コワーキングスペース内は、5つのコンセプトに基づいてエリアが設計されています。
- 集中スペース(Focus)
誰からも邪魔されずに集中して執務やビデオ会議が出来る個別ブース- コラボレーションスペース(Collaboration)
利用者同士が簡単にミーティングや議論が出来るスペース。- 学習スペース(Learn)
情報をインプットするためにリラックスしながらブラウジングできるスペース。- 交流スペース(Socialize)
様々な人と出会い交流することを促進するスペース。- 活力回復スペース(Rejuvenate)

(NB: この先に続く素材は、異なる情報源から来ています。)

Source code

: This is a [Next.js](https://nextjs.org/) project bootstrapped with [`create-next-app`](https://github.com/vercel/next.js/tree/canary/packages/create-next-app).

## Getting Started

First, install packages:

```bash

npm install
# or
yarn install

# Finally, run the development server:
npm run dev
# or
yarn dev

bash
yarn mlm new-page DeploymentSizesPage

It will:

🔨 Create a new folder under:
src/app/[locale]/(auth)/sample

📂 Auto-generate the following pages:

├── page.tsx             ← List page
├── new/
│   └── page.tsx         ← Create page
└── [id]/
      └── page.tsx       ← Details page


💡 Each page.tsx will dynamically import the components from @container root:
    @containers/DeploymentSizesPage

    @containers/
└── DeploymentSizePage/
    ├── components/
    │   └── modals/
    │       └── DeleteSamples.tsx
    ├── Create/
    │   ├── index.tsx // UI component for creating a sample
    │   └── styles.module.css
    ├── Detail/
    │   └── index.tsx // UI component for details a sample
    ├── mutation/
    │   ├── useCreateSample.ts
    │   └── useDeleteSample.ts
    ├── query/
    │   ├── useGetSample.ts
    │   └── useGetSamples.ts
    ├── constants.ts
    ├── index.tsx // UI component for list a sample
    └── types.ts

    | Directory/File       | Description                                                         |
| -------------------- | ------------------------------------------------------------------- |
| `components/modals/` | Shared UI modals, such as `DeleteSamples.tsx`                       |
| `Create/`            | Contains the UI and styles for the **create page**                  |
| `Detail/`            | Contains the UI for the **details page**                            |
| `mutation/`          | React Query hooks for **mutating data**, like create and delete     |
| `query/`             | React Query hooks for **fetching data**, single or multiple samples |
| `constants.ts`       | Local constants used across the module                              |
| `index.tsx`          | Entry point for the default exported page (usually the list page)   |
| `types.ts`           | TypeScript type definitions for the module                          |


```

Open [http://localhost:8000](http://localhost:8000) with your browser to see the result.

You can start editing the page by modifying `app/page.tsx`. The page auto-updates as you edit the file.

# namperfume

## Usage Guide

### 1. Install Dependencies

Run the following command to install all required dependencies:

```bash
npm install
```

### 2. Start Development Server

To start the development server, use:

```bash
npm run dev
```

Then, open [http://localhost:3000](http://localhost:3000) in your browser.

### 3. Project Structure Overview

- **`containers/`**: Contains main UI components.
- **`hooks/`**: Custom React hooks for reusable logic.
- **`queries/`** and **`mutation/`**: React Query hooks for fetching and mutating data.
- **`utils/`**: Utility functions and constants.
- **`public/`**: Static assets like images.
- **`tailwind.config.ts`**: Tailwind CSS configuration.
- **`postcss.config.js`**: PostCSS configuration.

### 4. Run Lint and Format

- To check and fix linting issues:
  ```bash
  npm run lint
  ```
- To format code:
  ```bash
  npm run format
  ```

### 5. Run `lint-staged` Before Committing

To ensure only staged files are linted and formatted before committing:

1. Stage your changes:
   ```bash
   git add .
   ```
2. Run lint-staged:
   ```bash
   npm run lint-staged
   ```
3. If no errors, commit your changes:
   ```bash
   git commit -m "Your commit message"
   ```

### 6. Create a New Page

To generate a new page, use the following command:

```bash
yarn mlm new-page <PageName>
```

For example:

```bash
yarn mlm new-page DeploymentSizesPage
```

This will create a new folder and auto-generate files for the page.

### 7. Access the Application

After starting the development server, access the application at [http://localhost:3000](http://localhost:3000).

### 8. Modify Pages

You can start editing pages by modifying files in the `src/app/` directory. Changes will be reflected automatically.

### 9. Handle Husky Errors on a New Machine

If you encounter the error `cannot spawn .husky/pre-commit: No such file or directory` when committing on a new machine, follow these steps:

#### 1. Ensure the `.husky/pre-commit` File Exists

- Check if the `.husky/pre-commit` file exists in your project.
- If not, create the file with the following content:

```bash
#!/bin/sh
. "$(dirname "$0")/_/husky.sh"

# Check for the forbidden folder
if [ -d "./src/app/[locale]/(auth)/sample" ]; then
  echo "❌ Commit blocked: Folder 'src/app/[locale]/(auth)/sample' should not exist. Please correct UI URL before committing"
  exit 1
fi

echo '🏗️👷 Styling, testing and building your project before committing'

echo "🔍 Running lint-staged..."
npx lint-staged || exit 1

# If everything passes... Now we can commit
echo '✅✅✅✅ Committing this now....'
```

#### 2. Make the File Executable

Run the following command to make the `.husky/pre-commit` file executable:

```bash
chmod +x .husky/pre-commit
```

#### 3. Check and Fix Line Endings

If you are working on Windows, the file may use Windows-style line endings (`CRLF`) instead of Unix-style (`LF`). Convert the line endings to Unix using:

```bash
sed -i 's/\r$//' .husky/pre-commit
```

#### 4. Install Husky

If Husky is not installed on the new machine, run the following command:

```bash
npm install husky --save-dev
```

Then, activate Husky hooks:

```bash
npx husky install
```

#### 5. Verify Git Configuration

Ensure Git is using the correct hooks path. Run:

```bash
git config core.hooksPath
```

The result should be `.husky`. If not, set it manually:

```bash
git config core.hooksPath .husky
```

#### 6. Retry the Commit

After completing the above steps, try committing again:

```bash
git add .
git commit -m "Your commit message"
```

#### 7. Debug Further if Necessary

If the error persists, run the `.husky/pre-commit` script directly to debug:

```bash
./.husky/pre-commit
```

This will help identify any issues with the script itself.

仕事のストレスや疲れを回復させて次の活力を養うスペース。
利用料は月額200シンガポールドルから。15シンガポールドルで1日だけの利用もできます。登記ができるバーチャルオフィスや、オプションでロッカーなども用意されており、短時間の利用はもちろん本格的な常駐事務所としてなど、幅広い用途での利用が可能です。
https://www.atpress.ne.jp/news/129085
また、受付業務に人型ロボットの「NAO」をサポートとして配置するという実証実験が話題にもなりました。このロボットを利用したことで、目標を上回る7.5%の受付業務の削減が達成できたということです。
運営会社について
運営会社のCROSSCOOP SINGAPORE PTE LTDは、2011年に日系企業向けのレンタルオフィスをオープンしています。
創業者の庄子氏によると、アジア地域への海外進出を考える日本企業は、まずシンガポールでビジネスを始めることが多いとしています。その理由として、シンガポールは外資規制がないため、会社設立が比較的スムーズに進むことや、経済状況の安定、港湾や空港が整備されている、優秀な人材が集まりやすいということを挙げています。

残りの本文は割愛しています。